Le biblioteche pubbliche possono affrontare i mutamenti in atto e ritrovare
i tratti di una nuova identità solo ricercando i contenuti più
alti della loro missione nella società contemporanea e solo se congiungono
a tale ricerca una forte motivazione, una forte tensione ideale, una sorta
di Spannung weberiana. Mi sembra che l'una e l'altra possano ritrovarsi
in una concezione della cooperazione bibliotecaria che si fondi sulla biblioteca
come soggetto e non come oggetto o 'unità di servizio', che si fondi
su valori liberali e non parastatali. Da questo punto di vista vale per
le biblioteche la stessa trama concettuale che anima la cultura delle reti
civiche e che tale cultura ha mutuato, non a caso, dalla public library
nordamericana. Parafrasando Douglas Schuler (3),
uno dei massimi studiosi del fenomeno delle reti civiche, potremmo dire
che le biblioteche non sono progetti tecnologici e non sono servizi pubblici
come la luce o il gas. Esse hanno una missione molto più delicata,
coincidente con la consapevolezza, propria del bibliotecario e non degli
apparati burocratici locali o centrali, che il libero accesso all'informazione
e alla conoscenza è il requisito essenziale per assumere decisioni
e scelte consapevoli, per determinare nella società civile e nel
rapporto fra questa e le istituzioni una dimensione critica, dialettica.
In questa prospettiva, come è stato detto (4),
biblioteche e democrazia si sostengono a vicenda: una democrazia considera
vitale che i cittadini abbiano un'ampia pluralità di idee e riconosce
che l'esistenza delle biblioteche pubbliche contribuisce allo sviluppo
di diverse opinioni nella comunità, non condizionate dal governo
o da altre istituzioni potenzialmente coercitive. Dobbiamo cominciare ad
affermare anche nel nostro paese il principio che biblioteca pubblica è
un'istituzione al servizio della comunità e non un semplice servizio
pubblico erogato dalla Pubblica Amministrazione e che come tale deve essere
un'istituzione relativamente autonoma dall'amministrazione di appartenenza.

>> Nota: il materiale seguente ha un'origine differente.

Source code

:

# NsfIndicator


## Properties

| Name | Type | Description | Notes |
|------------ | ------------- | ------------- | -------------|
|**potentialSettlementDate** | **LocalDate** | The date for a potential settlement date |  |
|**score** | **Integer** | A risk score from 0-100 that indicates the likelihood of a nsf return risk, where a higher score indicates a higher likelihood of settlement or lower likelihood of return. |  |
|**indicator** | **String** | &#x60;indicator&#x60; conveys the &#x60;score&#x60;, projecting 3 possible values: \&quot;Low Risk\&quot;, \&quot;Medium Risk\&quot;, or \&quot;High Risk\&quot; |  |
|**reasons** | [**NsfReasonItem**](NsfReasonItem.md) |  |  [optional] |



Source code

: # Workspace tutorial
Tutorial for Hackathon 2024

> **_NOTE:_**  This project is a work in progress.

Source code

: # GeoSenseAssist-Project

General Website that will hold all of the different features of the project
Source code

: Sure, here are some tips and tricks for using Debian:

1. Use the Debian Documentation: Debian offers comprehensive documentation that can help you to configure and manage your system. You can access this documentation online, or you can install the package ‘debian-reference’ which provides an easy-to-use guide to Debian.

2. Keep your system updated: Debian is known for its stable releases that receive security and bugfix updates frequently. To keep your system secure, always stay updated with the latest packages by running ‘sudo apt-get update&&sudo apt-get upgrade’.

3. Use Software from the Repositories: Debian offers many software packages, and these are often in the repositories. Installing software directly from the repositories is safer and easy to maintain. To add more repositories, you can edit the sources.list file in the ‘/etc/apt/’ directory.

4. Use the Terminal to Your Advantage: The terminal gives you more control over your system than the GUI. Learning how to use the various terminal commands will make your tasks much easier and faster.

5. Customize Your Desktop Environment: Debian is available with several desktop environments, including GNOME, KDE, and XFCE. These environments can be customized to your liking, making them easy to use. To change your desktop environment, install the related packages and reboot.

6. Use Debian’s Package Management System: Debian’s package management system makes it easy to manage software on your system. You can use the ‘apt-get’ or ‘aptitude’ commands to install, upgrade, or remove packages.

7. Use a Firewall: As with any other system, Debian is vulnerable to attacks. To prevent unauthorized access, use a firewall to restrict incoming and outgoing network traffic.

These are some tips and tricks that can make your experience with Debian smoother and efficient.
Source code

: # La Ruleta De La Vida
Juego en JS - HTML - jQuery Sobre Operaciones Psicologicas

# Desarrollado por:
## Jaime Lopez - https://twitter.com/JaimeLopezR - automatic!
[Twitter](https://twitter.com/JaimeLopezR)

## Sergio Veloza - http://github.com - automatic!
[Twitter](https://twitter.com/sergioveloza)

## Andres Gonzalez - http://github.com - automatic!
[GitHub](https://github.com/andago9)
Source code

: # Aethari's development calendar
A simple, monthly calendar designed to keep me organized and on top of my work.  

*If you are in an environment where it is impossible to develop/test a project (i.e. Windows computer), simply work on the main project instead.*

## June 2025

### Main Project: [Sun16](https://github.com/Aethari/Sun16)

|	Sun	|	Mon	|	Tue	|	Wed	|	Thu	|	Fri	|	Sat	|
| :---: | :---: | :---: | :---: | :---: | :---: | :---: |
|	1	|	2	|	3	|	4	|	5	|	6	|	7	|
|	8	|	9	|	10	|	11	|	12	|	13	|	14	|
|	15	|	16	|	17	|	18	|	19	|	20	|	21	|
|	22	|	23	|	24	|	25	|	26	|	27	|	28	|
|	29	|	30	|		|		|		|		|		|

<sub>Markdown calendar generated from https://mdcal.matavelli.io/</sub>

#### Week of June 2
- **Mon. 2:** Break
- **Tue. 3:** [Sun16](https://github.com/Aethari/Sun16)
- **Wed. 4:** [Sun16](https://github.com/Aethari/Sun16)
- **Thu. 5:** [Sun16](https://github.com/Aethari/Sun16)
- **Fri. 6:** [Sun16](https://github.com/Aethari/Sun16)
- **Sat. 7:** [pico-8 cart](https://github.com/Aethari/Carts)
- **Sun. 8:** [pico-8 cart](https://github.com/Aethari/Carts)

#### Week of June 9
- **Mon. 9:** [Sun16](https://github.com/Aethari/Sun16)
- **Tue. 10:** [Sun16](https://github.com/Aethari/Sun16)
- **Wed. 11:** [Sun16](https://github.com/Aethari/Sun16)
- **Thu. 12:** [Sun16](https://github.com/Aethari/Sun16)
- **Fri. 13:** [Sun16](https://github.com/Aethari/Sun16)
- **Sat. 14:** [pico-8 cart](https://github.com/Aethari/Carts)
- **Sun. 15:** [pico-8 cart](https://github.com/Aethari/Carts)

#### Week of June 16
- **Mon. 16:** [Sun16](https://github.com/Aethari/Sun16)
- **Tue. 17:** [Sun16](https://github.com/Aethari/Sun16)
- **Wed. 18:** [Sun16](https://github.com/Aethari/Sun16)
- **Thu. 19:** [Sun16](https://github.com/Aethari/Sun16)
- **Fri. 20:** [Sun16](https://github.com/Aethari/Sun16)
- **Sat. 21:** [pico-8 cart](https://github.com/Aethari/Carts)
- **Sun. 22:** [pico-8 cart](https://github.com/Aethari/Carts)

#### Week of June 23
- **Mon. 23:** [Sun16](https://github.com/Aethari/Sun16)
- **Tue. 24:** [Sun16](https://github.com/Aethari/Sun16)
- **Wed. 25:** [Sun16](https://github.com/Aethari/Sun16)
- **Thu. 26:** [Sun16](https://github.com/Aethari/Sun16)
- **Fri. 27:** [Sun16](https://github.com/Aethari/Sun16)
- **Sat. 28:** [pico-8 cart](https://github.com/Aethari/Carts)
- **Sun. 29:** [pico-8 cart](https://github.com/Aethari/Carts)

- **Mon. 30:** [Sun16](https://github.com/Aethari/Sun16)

Questi valori sono purtroppo estranei alla concezione corrente della
cooperazione nel mondo SBN; ed è una tragica estraneità.
(1) A. VINAY. Saluto del Presidente
dell'A.I.B. In: Atti della Conferenza nazionale delle biblioteche
italiane sul tema "Per l'attuazione del Sistema Bibliotecario Nazionale",
Roma 22-24 gennaio 1979, "Accademie e Biblioteche d'Italia", 47 (1979),
n.1-2, p. 40-42
(2) Ad es., T. GIORDANO. Biblioteche
tra conservazione e innovazione, in Giornate Lincee sulle biblioteche pubbliche
statali, Roma, 21-22 gennaio 1993, Roma, Accademia Nazionale dei Lincei,
1994, p. 63.
(3)D. SCHULER. How to kill community
networks. In: Community networking '96 papers. 1996. http://www.scn.org/ip/commnet/kill-commnets.html.
(4) E. WAINWRIGHT. Libraries, Networks
and Democracy: Government and the People in an Electronic Age. 1995.